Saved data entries
◇ ◇ ◇ ◇
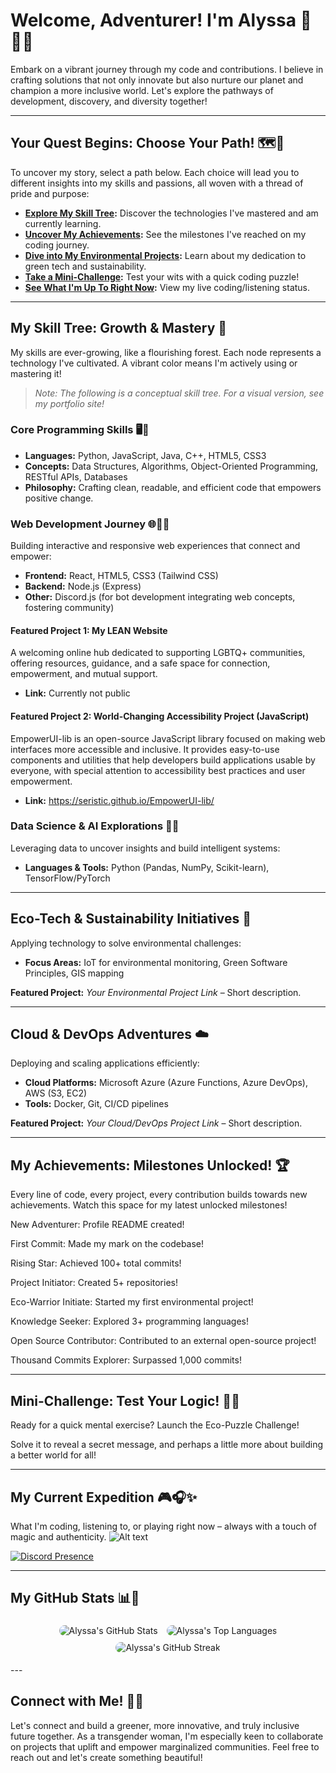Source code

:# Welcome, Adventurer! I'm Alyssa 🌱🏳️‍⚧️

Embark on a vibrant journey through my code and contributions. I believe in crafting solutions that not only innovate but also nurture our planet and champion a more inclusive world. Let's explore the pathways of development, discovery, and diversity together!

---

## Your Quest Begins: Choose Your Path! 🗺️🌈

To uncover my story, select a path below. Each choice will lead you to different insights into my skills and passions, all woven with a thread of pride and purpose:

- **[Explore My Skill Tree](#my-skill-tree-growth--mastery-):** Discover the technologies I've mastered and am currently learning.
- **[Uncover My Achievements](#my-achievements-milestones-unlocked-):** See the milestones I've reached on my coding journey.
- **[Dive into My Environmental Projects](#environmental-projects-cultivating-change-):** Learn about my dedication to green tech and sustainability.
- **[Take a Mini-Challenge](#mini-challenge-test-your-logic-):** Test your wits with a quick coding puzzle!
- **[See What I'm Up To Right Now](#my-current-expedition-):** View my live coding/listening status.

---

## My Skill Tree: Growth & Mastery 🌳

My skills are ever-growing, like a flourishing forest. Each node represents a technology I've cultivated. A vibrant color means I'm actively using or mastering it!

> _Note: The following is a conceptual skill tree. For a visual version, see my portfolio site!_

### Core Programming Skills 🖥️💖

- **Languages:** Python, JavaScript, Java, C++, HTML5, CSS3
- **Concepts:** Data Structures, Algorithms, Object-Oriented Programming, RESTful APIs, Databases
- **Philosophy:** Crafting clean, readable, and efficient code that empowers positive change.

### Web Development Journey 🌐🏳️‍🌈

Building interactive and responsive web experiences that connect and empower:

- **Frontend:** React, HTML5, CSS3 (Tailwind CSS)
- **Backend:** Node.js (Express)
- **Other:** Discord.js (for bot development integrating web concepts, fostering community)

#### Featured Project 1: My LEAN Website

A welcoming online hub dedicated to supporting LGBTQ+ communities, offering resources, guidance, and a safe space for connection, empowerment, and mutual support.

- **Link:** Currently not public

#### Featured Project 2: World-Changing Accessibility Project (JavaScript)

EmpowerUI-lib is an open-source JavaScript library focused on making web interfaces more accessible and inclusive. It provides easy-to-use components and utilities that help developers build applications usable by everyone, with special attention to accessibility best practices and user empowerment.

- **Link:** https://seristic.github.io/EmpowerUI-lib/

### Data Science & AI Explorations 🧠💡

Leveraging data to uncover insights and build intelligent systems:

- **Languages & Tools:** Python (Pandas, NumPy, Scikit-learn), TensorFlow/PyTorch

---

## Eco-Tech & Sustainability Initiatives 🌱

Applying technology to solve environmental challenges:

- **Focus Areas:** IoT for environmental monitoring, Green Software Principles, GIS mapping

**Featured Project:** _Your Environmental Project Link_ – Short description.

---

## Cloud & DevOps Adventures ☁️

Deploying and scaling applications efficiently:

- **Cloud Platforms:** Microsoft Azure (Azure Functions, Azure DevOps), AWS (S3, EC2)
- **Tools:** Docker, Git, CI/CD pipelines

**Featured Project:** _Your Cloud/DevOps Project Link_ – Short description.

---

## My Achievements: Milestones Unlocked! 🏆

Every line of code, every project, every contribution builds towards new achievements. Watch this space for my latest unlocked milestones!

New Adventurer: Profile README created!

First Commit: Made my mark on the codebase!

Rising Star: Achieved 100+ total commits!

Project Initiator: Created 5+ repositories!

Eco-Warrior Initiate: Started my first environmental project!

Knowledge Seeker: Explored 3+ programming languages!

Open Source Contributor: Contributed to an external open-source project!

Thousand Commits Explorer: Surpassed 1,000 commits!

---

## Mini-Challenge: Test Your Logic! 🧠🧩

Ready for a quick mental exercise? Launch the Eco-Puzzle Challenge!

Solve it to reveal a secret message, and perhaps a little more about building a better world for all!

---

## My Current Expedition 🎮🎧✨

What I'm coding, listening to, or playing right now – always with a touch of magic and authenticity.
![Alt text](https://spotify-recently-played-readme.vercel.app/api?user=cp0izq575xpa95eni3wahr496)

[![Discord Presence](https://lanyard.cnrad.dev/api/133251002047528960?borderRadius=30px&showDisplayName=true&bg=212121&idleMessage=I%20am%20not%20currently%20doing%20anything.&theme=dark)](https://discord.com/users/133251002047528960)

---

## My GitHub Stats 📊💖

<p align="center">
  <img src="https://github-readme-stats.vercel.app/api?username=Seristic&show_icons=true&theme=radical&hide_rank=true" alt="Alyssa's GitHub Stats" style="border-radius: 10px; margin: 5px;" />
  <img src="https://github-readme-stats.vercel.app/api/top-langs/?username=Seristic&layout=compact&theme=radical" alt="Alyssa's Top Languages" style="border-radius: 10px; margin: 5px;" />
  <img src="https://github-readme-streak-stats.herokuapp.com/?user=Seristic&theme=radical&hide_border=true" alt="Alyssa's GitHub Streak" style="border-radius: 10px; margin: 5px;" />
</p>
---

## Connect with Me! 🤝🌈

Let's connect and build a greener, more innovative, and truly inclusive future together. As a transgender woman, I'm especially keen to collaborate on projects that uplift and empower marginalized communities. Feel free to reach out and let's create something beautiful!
◇ ◇ ◇ ◇
PROBLEM DETAILS.
Every line above from the line with "- **Link:** Currently not public" to the line with "## My Achievements: Milestones Unlocked! 🏆" is wanted, ends included; write them out exactly and add no other line.

RESULT OF THE TASK.
- **Link:** Currently not public

#### Featured Project 2: World-Changing Accessibility Project (JavaScript)

EmpowerUI-lib is an open-source JavaScript library focused on making web interfaces more accessible and inclusive. It provides easy-to-use components and utilities that help developers build applications usable by everyone, with special attention to accessibility best practices and user empowerment.

- **Link:** https://seristic.github.io/EmpowerUI-lib/

### Data Science & AI Explorations 🧠💡

Leveraging data to uncover insights and build intelligent systems:

- **Languages & Tools:** Python (Pandas, NumPy, Scikit-learn), TensorFlow/PyTorch

---

## Eco-Tech & Sustainability Initiatives 🌱

Applying technology to solve environmental challenges:

- **Focus Areas:** IoT for environmental monitoring, Green Software Principles, GIS mapping

**Featured Project:** _Your Environmental Project Link_ – Short description.

---

## Cloud & DevOps Adventures ☁️

Deploying and scaling applications efficiently:

- **Cloud Platforms:** Microsoft Azure (Azure Functions, Azure DevOps), AWS (S3, EC2)
- **Tools:** Docker, Git, CI/CD pipelines

**Featured Project:** _Your Cloud/DevOps Project Link_ – Short description.

---

## My Achievements: Milestones Unlocked! 🏆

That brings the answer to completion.